Additionally, the zygomatic region did not present edema or bruising. The patient visited his Dentist for a regular dental check-up. The dental X-ray revealed the “presence of a metal prosthesis located in the left side of the facial skeleton and the absence of areas of apical/radicular osteolysis affecting the teeth”. Surprisingly, the patient had never undergone any dental implant operations from the time of injury to his presentation to our clinic. Given these last findings the dentist suggested the man consult an Otolaryngologist, but the patient decided to follow this suggestion only after five years, when he started experiencing facial pain. The fiberoptic nasolaryngological examination showed a deviation of the nasal septum. The computed tomography (CT) of the paranasal sinuses executed without contrast evidenced the “presence of a metal foreign body with thread-like shape located in the region of the left maxillary sinus, which determined intense inflammatory reaction of the sinonasal mucosa interesting the same maxillary sinus”. Additionally, “the ipsilateral anterior ethmoidal air cells were partially involved”. Radiological findings of minor importance were the presence of left concha bullosa and nasal septum deviation, while the other paranasal sinuses were within normal limits.

Given this radiology report, the patient underwent Functional Endoscopic Sinus Surgery (FESS) with septoplasty. The pre-operative testing, including blood chemistry test, electrocardiogram and chest X-ray, were all within normal limits. General endotracheal anesthesia was induced, but unfortunately, the Otolaryngologist was not able to remove the foreign body from the maxillary sinus. However, the patient was ensured that the foreign body would not cause him any additional symptoms or harm and he was discharged on post-operative day 3. Post-surgical care at home included nasal irrigations, topical antibiotics, steroids and proton pump inhibitors. In addition, the first follow-up visit was scheduled at 15 days after the surgery in order to remove silastic sheeting.

Three years later in 2018, the patient started experiencing left nasal obstruction accompanied by purulent blackish discharge and ipsilateral headache. His chief complaint however was a fetid odor coming from inside the nose and described it as “the carcass of a dog”. The sensation generally worsened in the morning, especially when he leaned forward.

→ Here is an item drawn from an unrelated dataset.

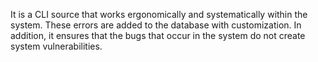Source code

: It is a CLI source that works ergonomically and systematically within the system. These errors are added to the database with customization. In addition, it ensures that the bugs that occur in the system do not create system vulnerabilities.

Firstly, the Otolaryngologist executed uncinectomy and bullectomy. Subsequently, a left maxillary antrostomy was performed; after enlarging the ostium of the maxillary sinus, a purulent, blackish, and fetid discharge was observed. The foreign body was located in correspondence to the anterior wall of the maxillary sinus and finally retrieved; it was described as a metal nail covered by black encrustations. Final surgical steps consisted of intraoperative control of bleeding and positioning of Silastic sheeting in the left middle meatus. In conclusion, the retained foreign body for eight years was the cause of the left maxillary sinusitis.

No postoperative complications were noted. The patient tolerated the surgical procedure well and was discharged on postoperative day 2.